Plusieurs diplomates ont déclaré que le discours du projet de déclaration est devenu « trop tourné vers l’avenir aux yeux de certains États membres plus sceptiques, avec une marche arrière attendue de la France, de l’Allemagne, de l’Espagne, des Pays-Bas, du Portugal, du Danemark et de la Belgique ».
L’année dernière, le président français Emmanuel Macron a déclaré qu’il faudrait peut-être des « décennies » avant que l’Ukraine ne puisse rejoindre l’Union européenne, et même les dirigeants européens les plus favorables à l’adhésion admettent que Kiev a encore un long chemin à parcourir avant de pouvoir rejoindre le bloc.
Les États membres les plus sceptiques considèrent que la référence aux « progrès considérables » est trop prématurée et qu’elle « anticipe les étapes normales du processus d’adhésion », étant donné qu’aucune évaluation officielle des progrès de l’Ukraine n’a encore été présentée.
Ils préféreraient s’en tenir au discours du Conseil européen de juin et au processus convenu, selon lequel la Commission européenne doit fournir une mise à jour intermédiaire des progrès réalisés par l’Ukraine pour satisfaire aux sept exigences fixées par l’UE pour entamer les négociations d’adhésion.

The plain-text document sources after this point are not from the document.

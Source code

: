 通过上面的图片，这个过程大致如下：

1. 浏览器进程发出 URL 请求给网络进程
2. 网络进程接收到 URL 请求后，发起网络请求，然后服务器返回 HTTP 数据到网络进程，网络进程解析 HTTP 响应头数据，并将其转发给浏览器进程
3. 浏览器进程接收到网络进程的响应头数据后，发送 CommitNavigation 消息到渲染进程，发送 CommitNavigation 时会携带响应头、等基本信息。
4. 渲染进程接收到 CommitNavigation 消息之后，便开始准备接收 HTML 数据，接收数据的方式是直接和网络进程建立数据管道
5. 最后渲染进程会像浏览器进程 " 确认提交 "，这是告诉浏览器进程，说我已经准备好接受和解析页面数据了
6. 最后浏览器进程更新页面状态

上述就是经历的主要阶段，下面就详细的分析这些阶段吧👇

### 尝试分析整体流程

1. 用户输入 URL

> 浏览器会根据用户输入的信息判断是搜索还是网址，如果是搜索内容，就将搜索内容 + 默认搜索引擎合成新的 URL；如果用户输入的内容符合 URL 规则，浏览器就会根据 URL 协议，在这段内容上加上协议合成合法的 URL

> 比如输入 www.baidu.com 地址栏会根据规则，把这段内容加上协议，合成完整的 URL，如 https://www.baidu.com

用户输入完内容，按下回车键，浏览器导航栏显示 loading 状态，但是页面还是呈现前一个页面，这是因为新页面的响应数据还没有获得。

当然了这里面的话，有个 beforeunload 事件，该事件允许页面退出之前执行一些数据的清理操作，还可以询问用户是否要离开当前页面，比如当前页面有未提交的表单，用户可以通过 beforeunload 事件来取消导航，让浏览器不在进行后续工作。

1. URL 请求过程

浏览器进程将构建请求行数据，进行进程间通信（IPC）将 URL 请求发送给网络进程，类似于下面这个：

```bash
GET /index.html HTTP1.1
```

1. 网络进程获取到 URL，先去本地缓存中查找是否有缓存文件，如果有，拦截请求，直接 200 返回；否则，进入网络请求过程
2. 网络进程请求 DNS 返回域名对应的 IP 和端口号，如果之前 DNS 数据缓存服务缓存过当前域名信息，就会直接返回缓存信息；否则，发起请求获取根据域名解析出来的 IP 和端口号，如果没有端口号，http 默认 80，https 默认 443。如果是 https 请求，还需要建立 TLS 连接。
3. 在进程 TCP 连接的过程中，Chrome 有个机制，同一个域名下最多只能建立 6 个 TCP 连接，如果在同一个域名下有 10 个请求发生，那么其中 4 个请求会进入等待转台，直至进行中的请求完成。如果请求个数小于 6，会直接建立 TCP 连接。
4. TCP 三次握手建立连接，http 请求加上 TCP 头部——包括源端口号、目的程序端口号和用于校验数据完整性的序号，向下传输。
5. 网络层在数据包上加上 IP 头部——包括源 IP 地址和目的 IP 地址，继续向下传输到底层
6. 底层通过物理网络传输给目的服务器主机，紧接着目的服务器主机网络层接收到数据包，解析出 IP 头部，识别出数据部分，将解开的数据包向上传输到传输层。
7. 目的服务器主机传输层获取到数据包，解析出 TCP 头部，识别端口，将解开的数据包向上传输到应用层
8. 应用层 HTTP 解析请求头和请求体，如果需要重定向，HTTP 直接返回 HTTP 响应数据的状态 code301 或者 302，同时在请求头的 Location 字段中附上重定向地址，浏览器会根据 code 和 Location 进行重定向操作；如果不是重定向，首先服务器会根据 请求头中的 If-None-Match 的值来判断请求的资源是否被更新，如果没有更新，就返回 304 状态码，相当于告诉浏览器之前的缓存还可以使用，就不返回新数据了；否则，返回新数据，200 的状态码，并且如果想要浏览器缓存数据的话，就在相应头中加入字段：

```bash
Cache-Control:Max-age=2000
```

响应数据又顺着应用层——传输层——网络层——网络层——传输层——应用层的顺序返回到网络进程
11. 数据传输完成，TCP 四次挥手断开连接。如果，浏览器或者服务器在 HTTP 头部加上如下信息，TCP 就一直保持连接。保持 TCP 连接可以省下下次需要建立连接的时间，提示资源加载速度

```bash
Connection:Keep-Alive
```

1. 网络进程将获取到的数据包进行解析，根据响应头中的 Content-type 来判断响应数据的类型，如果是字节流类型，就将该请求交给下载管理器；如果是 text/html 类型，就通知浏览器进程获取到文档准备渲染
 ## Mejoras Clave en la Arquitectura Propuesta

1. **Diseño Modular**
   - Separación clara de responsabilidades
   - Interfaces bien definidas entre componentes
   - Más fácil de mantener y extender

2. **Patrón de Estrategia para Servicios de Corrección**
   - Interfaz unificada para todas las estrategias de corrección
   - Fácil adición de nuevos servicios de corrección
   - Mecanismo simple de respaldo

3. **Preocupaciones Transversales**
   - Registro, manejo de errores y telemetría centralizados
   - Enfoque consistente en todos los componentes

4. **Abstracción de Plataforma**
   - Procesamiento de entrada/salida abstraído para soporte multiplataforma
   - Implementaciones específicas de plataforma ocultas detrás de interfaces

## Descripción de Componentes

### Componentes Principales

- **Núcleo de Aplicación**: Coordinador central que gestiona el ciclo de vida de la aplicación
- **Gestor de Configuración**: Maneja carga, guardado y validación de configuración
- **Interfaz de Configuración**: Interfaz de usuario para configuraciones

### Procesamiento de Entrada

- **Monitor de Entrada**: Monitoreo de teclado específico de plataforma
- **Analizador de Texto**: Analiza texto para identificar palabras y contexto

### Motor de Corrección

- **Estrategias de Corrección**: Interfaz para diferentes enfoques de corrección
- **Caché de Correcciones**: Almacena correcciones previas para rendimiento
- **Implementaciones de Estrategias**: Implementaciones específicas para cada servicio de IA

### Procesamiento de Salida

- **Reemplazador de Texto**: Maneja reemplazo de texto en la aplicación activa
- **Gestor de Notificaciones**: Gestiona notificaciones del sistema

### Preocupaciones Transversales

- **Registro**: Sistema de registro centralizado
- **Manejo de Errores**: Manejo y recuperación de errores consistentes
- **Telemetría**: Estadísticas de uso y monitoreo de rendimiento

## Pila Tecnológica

Cette mise à jour viendrait s’ajouter à l’évaluation régulière effectuée dans le cadre du paquet annuel de la Commission sur l’élargissement, publié au mois d’octobre, où de nouvelles recommandations sont susceptibles d’être ajoutées.
Lors de discussions privées, les fonctionnaires de l’UE travaillant sur le dossier ont noté que l’Ukraine avait bien progressé dans la promulgation d’une nouvelle loi sur les médias et dans l’avancement des nominations clés au Bureau du procureur spécialisé dans la lutte contre la corruption du pays.
« Considérant qu’il s’agit d’un pays en guerre, ils ont effectivement fait un effort colossal pour réaliser ce que le processus d’élargissement exige d’eux », a confié un fonctionnaire de l’UE au fait du dossier à EURACTIV.
Si l’Ukraine a annoncé une réforme de la Cour constitutionnelle et des modalités de nomination des juges, la Commission de Venise s’inquiète toujours des pouvoirs et de la composition du groupe consultatif d’experts, l’organe qui sélectionne les candidats à la Cour.
« Des lacunes subsistent en ce qui concerne l’État de droit et l’alignement du système judiciaire, ainsi que la lutte contre la corruption, certaines réformes devant probablement faire l’objet d’un alignement plus poussé sur la législation de l’UE à un stade ultérieur », a ajouté le fonctionnaire européen.
À cette fin, le projet de déclaration du sommet devrait indiquer que « la réforme de la Cour constitutionnelle et la procédure de sélection de juges constitutionnels politiquement indépendants et qualifiés restent essentielles pour renforcer la résilience de l’Ukraine ».